Prime numbers play an extremely central role in Mathematics, as we will soon see. They satisfy many interesting properties, yet many results related to primes are still conjectures which have not been proven. Prime numbers have a certain mysterious aspect for mathematicians who study them, as the following statement by a mathematician shows:

Prime numbers grow like weeds among the natural numbers, seeming to obey no other law than that of chance, but they also exhibit stunning regularity and there are laws governing their behavior, and it is amazing that they obey these laws with almost military precision.

You will learn more about these laws and rules in higher Mathematics. For now, we are concerned with only the basic properties of prime numbers.

A very important result that must be mentioned here is the following: the number of primes is infinite. This was first proven by Euclid more than 2300 years ago. And his proof is extremely simple and instructive, so we outline it here in steps:

  1. Start by assuming any finite list of prime numbers. Let us denote the finite list of primes as follows (in ascending order, so that the last number is the largest): \[{p_1},\,\,{p_2},\,\,{p_3}\,,...,\,{p_n}\].

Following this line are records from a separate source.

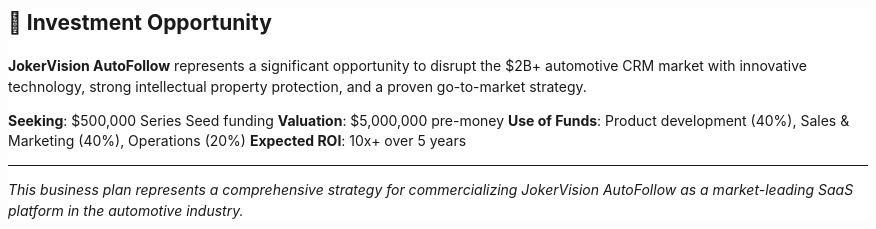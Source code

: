 
## 💼 Investment Opportunity

**JokerVision AutoFollow** represents a significant opportunity to disrupt the $2B+ automotive CRM market with innovative technology, strong intellectual property protection, and a proven go-to-market strategy.

**Seeking**: $500,000 Series Seed funding
**Valuation**: $5,000,000 pre-money
**Use of Funds**: Product development (40%), Sales & Marketing (40%), Operations (20%)
**Expected ROI**: 10x+ over 5 years

---

*This business plan represents a comprehensive strategy for commercializing JokerVision AutoFollow as a market-leading SaaS platform in the automotive industry.*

  2. Consider the number N given by: \[N = {p_1} \times {p_2} \times {p_3} \times ... \times {p_n} + 1\]

  3. First, we note the obvious fact that N is larger than P. Also, we note that none of the primes on our list will divide N, since there will always be a remainder of 1 left over after division with any of these primes.

  4. Now, if N is a prime number, then we have found a prime number which is larger than the largest prime on our list.

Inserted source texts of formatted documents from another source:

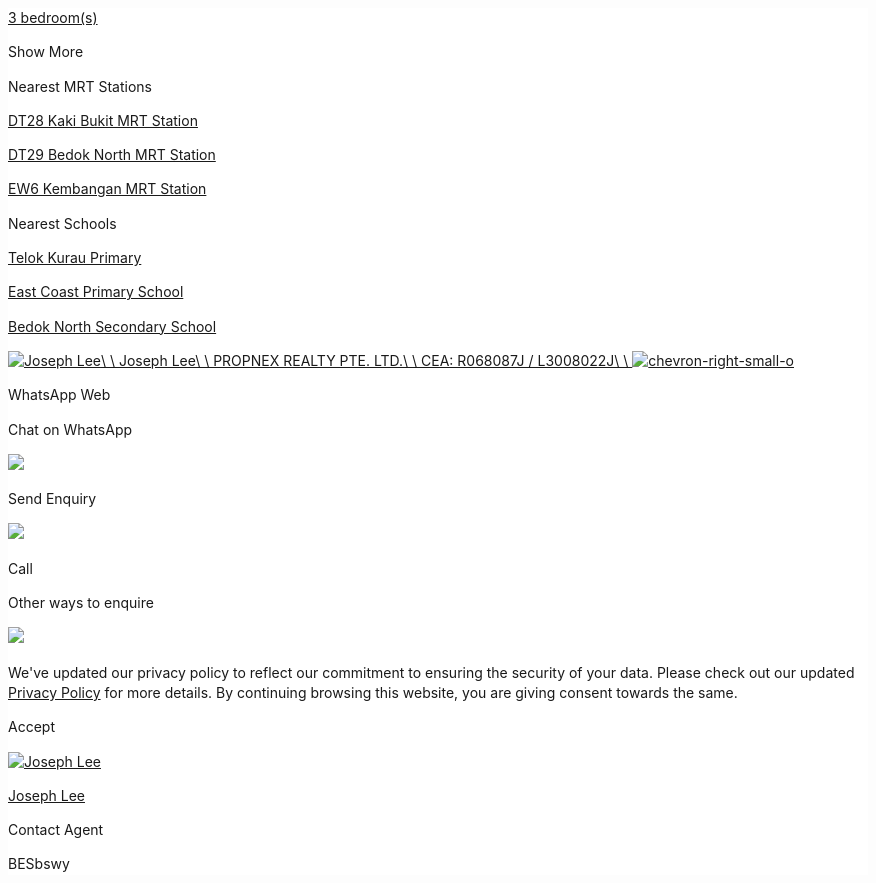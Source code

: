 [3 bedroom(s)](https://www.propertyguru.com.sg/condo-for-rent/in-eunos-geylang-paya-lebar-d14/with-3-bedrooms)

Show More

Nearest MRT Stations

[DT28 Kaki Bukit MRT Station](https://www.propertyguru.com.sg/condo-for-rent/near-dt28-kaki-bukit-mrt-station-8170)

[DT29 Bedok North MRT Station](https://www.propertyguru.com.sg/condo-for-rent/near-dt29-bedok-north-mrt-station-8171)

[EW6 Kembangan MRT Station](https://www.propertyguru.com.sg/condo-for-rent/near-ew6-kembangan-mrt-station-23)

Nearest Schools

[Telok Kurau Primary](https://www.propertyguru.com.sg/condo-for-rent/near-telok-kurau-primary-521)

[East Coast Primary School](https://www.propertyguru.com.sg/condo-for-rent/near-east-coast-primary-school-284)

[Bedok North Secondary School](https://www.propertyguru.com.sg/condo-for-rent/near-bedok-north-secondary-school-749)

[![Joseph Lee](https://sg1-cdn.pgimgs.com/agent/12348783/APHO.153210498.V120B.jpg)\\
\\
Joseph Lee\\
\\
PROPNEX REALTY PTE. LTD.\\
\\
CEA: R068087J / L3008022J\\
\\
![chevron-right-small-o](https://cdn.pgimgs.com/hive-ui-core/static/v1.6/icons/svgs/chevron-right-small-o.svg)](https://www.propertyguru.com.sg/agent/joseph-lee-12348783#Agent-RightSideProfile)

WhatsApp Web

Chat on WhatsApp

![](https://cdn.pgimgs.com/hive-ui/static/v0.1.141/pg-icons/font/v3/send-o.svg)

Send Enquiry

![](https://cdn.pgimgs.com/hive-ui/static/v0.1.141/pg-icons/font/v2/phone-o.svg)

Call

Other ways to enquire

![](https://cdn.pgimgs.com/hive-ui-core/static/v1.4/icons/svgs/chevron-down-small-o.svg)

We've updated our privacy policy to reflect our commitment to ensuring the security of your data. Please check out our updated [Privacy Policy](https://www.propertyguru.com.sg/customer-service/privacy) for more details. By continuing browsing this website, you are giving consent towards the same.

Accept

[![Joseph Lee](https://sg1-cdn.pgimgs.com/agent/12348783/APHO.153210498.V120B.jpg)](https://www.propertyguru.com.sg/agent/joseph-lee-12348783)

[Joseph Lee](https://www.propertyguru.com.sg/agent/joseph-lee-12348783)

Contact Agent

BESbswy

  5. If N is not a prime number, then some prime number p smaller than N must divide N (can you see why?). But this means that this prime number p is not on our list of primes, since none of the primes on that list divides N.

  6. In both cases (N being prime or non-prime), we have shown that there will definitely exist a prime number which is not on our original list. This reasoning applies to any finite list of primes. For any finite list of primes, there will exist a prime number not on that list. Thus, we conclude that the number of primes is infinite. Neat, isn’t it?